## Work task:
Repeat exactly the lines of the entries below from the one with "that normal paragraphs" through the one with "[^5]: This feature", both ends included, and nothing else.

--- START ---

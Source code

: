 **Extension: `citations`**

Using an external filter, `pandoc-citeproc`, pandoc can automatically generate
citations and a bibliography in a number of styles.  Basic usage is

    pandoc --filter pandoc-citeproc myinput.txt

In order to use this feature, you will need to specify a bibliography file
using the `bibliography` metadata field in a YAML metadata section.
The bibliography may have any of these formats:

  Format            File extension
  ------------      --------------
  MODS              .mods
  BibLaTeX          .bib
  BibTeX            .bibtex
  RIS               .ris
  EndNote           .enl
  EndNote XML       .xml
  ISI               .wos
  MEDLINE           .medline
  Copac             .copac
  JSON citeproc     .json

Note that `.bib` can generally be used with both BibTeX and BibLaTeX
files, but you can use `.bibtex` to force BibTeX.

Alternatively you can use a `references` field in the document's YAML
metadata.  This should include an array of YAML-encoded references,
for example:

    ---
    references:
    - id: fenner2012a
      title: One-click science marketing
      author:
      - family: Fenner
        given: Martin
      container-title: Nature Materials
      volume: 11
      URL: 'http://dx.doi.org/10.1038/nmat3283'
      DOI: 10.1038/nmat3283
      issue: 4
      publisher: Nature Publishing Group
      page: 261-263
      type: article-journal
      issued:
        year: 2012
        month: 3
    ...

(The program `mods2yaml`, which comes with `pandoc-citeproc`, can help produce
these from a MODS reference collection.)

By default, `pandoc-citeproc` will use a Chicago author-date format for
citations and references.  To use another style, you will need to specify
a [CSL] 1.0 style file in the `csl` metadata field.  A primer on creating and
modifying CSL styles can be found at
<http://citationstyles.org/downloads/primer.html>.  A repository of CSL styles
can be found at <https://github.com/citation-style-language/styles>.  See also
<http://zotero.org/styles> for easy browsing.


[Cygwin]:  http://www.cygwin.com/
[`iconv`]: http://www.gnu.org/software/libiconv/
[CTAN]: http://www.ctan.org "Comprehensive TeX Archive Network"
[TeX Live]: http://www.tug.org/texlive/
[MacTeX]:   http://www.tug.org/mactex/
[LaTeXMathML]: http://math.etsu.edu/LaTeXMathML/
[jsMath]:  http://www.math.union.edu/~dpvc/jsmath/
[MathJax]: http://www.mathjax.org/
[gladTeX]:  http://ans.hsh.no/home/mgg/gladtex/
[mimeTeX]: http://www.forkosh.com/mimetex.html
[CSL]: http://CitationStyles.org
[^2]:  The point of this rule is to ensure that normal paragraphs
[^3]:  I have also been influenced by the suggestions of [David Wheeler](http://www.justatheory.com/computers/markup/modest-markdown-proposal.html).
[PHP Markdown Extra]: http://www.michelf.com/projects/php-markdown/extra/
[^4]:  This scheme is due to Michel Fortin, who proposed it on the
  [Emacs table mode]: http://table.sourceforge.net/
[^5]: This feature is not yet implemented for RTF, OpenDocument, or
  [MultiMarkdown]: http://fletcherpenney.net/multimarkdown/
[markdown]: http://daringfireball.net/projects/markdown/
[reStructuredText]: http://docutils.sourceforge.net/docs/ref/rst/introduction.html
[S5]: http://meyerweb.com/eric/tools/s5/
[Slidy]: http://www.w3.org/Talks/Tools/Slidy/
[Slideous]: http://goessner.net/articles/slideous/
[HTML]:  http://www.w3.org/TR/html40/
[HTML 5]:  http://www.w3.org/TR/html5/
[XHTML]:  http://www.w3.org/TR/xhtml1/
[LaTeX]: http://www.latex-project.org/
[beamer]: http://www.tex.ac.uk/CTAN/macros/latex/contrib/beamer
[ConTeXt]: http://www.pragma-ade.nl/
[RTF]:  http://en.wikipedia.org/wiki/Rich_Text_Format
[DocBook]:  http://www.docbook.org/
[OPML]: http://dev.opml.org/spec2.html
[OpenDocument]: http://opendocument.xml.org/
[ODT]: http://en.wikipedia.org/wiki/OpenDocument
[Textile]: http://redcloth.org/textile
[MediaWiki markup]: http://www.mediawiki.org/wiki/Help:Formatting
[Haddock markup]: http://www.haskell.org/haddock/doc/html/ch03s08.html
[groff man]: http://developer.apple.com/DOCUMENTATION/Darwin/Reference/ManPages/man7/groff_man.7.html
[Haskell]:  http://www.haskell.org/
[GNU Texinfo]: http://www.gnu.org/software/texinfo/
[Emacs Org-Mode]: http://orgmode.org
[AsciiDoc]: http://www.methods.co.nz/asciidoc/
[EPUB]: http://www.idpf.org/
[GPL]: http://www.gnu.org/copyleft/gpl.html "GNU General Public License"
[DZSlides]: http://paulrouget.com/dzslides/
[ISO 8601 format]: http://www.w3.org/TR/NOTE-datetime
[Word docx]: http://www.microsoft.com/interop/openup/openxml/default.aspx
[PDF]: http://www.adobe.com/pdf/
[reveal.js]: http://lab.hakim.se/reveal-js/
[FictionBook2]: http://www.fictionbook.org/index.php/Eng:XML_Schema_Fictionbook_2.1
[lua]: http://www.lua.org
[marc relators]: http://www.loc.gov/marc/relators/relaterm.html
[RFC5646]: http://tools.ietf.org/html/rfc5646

--- END ---

## Answer space:
[^2]:  The point of this rule is to ensure that normal paragraphs
[^3]:  I have also been influenced by the suggestions of [David Wheeler](http://www.justatheory.com/computers/markup/modest-markdown-proposal.html).
[PHP Markdown Extra]: http://www.michelf.com/projects/php-markdown/extra/
[^4]:  This scheme is due to Michel Fortin, who proposed it on the
  [Emacs table mode]: http://table.sourceforge.net/
[^5]: This feature is not yet implemented for RTF, OpenDocument, or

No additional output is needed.